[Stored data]
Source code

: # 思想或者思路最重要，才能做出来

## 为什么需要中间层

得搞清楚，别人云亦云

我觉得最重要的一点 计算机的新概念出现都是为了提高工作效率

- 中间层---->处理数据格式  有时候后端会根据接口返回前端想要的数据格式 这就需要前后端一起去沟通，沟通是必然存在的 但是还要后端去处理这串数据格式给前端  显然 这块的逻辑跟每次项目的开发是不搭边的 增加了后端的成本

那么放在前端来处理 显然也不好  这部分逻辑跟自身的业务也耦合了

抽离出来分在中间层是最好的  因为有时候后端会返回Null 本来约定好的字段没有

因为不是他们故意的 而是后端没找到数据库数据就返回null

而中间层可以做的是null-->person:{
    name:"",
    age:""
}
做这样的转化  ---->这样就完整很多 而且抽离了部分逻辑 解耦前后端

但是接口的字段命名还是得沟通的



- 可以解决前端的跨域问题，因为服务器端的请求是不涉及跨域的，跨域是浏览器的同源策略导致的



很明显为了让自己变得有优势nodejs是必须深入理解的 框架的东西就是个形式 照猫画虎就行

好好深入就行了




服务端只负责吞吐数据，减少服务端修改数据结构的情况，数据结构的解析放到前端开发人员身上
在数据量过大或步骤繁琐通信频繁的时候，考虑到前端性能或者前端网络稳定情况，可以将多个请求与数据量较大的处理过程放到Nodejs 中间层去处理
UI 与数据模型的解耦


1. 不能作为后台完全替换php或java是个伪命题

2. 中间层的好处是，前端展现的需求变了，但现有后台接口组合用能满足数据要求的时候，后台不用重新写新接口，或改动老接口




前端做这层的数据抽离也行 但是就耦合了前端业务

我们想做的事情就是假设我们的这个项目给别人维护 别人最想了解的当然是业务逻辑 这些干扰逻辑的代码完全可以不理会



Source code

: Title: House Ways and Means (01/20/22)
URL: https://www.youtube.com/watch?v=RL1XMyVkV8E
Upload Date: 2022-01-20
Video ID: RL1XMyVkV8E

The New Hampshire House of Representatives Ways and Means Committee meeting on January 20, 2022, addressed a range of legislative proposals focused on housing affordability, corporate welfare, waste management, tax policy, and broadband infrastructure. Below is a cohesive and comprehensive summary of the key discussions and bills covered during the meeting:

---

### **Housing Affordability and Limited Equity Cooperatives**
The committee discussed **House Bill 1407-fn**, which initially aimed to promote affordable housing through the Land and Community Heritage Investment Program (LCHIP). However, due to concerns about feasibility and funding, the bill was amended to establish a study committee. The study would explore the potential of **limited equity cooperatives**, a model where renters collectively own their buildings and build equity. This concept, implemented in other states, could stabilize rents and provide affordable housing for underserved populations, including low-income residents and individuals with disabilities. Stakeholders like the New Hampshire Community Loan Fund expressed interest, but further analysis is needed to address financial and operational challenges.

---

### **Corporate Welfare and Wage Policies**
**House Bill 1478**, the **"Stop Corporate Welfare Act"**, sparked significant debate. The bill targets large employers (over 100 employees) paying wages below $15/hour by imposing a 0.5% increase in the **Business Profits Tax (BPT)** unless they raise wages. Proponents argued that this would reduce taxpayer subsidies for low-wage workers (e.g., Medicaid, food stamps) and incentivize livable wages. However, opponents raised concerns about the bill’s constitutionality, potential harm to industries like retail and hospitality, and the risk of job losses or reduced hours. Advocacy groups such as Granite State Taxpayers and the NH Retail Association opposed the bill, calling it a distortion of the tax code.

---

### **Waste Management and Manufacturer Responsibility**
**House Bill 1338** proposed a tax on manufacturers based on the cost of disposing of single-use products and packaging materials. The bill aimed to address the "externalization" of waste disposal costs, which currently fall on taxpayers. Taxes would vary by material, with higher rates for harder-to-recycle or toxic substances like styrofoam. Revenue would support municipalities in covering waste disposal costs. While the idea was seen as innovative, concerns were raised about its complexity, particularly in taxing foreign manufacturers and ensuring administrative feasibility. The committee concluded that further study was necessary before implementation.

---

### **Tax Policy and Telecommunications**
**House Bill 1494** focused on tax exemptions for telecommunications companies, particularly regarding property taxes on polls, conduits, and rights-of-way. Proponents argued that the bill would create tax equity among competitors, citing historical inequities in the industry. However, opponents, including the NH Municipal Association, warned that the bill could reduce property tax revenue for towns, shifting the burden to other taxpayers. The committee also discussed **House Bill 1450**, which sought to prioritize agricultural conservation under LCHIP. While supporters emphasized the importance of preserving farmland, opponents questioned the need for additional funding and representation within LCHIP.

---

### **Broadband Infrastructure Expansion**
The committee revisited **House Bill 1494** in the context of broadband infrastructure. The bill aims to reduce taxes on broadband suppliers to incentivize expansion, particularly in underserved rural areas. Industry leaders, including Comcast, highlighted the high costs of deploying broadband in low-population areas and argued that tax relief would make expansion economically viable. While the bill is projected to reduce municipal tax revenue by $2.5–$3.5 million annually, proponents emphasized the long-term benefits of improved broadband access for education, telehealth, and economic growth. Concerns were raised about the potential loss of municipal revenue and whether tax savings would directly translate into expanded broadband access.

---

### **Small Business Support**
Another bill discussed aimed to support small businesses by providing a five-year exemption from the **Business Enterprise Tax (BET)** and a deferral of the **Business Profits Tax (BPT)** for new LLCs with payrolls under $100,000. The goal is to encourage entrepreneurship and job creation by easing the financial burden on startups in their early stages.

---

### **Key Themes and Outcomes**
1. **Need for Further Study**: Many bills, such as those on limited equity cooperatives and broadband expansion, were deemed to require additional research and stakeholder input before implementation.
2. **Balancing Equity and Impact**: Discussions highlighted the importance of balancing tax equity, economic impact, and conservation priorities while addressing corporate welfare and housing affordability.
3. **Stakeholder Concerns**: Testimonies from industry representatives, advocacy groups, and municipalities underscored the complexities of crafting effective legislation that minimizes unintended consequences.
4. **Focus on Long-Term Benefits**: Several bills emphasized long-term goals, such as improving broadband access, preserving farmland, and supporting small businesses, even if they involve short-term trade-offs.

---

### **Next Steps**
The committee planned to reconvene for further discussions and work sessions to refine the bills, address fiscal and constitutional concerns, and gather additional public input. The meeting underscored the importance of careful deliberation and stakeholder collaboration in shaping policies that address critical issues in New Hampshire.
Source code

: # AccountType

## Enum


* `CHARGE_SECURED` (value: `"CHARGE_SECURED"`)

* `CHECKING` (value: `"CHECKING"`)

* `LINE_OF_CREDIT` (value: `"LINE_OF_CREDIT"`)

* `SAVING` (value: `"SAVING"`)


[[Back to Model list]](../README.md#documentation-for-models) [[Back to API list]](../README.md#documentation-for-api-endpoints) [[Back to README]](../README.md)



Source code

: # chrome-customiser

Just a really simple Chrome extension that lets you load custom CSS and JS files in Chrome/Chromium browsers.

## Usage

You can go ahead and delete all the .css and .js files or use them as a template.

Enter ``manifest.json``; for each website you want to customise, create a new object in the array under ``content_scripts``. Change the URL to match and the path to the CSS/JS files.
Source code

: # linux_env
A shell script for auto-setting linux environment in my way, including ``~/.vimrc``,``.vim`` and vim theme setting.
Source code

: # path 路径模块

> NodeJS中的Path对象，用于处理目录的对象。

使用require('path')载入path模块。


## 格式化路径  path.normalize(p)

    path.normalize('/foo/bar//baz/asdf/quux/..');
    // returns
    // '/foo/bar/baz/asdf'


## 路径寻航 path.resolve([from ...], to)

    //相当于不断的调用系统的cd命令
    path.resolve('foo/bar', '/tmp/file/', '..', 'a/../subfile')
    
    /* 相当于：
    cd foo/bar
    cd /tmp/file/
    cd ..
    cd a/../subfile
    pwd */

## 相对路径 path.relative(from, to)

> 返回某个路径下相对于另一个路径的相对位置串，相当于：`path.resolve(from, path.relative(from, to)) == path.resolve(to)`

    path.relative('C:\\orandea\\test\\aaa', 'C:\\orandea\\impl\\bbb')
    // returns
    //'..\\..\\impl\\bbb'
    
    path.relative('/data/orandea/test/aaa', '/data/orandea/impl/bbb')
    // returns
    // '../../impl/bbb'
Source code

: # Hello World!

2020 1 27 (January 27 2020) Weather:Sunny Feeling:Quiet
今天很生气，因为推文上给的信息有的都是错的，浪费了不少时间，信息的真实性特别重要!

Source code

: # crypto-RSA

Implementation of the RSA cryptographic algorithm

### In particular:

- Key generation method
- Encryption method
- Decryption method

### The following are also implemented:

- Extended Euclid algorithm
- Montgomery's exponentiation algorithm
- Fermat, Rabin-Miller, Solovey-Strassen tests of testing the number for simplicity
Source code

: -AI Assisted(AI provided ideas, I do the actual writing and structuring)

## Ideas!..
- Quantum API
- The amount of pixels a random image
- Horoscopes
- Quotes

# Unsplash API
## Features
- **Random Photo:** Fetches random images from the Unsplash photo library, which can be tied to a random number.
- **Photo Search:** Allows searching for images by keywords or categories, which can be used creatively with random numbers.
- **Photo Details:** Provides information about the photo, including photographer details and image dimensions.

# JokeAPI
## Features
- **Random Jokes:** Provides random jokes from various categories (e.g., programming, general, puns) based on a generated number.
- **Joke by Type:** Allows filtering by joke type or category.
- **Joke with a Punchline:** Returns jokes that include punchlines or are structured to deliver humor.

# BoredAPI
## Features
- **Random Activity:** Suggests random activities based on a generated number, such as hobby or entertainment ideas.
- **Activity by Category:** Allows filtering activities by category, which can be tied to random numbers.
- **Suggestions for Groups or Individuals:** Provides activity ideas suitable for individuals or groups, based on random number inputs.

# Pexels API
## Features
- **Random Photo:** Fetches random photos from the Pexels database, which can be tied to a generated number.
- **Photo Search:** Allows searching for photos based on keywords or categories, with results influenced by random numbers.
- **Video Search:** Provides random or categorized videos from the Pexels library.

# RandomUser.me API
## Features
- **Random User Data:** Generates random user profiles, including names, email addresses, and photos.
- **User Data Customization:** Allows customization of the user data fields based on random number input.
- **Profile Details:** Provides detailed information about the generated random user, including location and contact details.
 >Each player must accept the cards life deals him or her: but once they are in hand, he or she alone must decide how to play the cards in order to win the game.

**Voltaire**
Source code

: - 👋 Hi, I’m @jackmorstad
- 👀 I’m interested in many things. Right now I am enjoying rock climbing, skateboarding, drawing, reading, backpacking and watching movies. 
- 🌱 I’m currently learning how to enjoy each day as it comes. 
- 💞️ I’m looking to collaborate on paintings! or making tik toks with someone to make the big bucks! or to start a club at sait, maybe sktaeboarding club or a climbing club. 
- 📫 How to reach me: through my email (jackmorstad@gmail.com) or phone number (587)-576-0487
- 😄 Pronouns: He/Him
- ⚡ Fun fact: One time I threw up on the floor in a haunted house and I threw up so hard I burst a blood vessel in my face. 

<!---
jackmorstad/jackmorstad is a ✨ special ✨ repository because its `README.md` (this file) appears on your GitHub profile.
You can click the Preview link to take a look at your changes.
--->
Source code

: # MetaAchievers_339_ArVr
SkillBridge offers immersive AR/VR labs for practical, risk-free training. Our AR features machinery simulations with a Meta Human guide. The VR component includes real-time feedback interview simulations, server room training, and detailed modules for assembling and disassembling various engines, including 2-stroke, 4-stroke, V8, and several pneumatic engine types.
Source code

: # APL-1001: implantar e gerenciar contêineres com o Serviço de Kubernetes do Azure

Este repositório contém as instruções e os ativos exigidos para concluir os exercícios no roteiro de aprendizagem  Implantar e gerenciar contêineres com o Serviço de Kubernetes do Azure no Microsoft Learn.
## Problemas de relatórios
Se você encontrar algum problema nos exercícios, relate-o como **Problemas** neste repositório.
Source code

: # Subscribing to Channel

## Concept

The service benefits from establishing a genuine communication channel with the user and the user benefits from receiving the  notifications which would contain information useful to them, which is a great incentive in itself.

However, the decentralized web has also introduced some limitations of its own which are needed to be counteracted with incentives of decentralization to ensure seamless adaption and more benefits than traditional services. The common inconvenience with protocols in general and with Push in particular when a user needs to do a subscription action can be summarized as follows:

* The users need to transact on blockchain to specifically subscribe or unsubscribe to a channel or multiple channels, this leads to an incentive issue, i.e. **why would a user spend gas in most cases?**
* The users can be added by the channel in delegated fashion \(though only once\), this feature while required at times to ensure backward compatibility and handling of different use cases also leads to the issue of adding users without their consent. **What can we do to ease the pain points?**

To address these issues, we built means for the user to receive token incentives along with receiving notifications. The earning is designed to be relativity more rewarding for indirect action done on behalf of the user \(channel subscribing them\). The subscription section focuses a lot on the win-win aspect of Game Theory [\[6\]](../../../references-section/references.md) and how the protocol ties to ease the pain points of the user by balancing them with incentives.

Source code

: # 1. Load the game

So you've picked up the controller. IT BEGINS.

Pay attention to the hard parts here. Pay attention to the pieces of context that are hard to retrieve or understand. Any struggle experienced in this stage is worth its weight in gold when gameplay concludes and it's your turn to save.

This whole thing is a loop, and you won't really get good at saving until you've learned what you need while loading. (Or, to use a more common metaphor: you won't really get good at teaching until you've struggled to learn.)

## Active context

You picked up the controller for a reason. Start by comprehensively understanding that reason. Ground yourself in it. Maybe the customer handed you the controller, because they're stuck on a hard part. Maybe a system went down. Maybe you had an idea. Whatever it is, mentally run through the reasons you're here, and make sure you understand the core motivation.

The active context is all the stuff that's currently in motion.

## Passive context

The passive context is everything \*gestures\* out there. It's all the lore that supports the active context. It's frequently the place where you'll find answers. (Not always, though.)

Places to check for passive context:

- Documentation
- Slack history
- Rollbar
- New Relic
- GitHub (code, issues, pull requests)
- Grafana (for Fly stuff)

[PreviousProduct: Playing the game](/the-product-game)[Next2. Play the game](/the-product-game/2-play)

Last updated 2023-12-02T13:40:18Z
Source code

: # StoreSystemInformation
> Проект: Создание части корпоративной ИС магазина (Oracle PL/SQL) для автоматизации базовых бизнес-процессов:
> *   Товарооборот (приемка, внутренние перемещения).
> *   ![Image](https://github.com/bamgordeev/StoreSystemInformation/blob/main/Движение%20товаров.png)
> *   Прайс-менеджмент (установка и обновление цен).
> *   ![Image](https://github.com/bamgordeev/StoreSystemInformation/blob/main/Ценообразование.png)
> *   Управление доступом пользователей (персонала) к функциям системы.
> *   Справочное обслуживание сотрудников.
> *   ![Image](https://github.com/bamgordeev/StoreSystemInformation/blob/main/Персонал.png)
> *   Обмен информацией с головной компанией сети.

TASK DESCRIPTION. When the line with "necessary before implementation." is reached in the data above, begin copying, and stop after the line with "### **Broadband Infrastructure Expansion**"; copy each line exactly, both ends included.

PROBLEM SOLUTION.
**House Bill 1338** proposed a tax on manufacturers based on the cost of disposing of single-use products and packaging materials. The bill aimed to address the "externalization" of waste disposal costs, which currently fall on taxpayers. Taxes would vary by material, with higher rates for harder-to-recycle or toxic substances like styrofoam. Revenue would support municipalities in covering waste disposal costs. While the idea was seen as innovative, concerns were raised about its complexity, particularly in taxing foreign manufacturers and ensuring administrative feasibility. The committee concluded that further study was necessary before implementation.

---

### **Tax Policy and Telecommunications**
**House Bill 1494** focused on tax exemptions for telecommunications companies, particularly regarding property taxes on polls, conduits, and rights-of-way. Proponents argued that the bill would create tax equity among competitors, citing historical inequities in the industry. However, opponents, including the NH Municipal Association, warned that the bill could reduce property tax revenue for towns, shifting the burden to other taxpayers. The committee also discussed **House Bill 1450**, which sought to prioritize agricultural conservation under LCHIP. While supporters emphasized the importance of preserving farmland, opponents questioned the need for additional funding and representation within LCHIP.

---

### **Broadband Infrastructure Expansion**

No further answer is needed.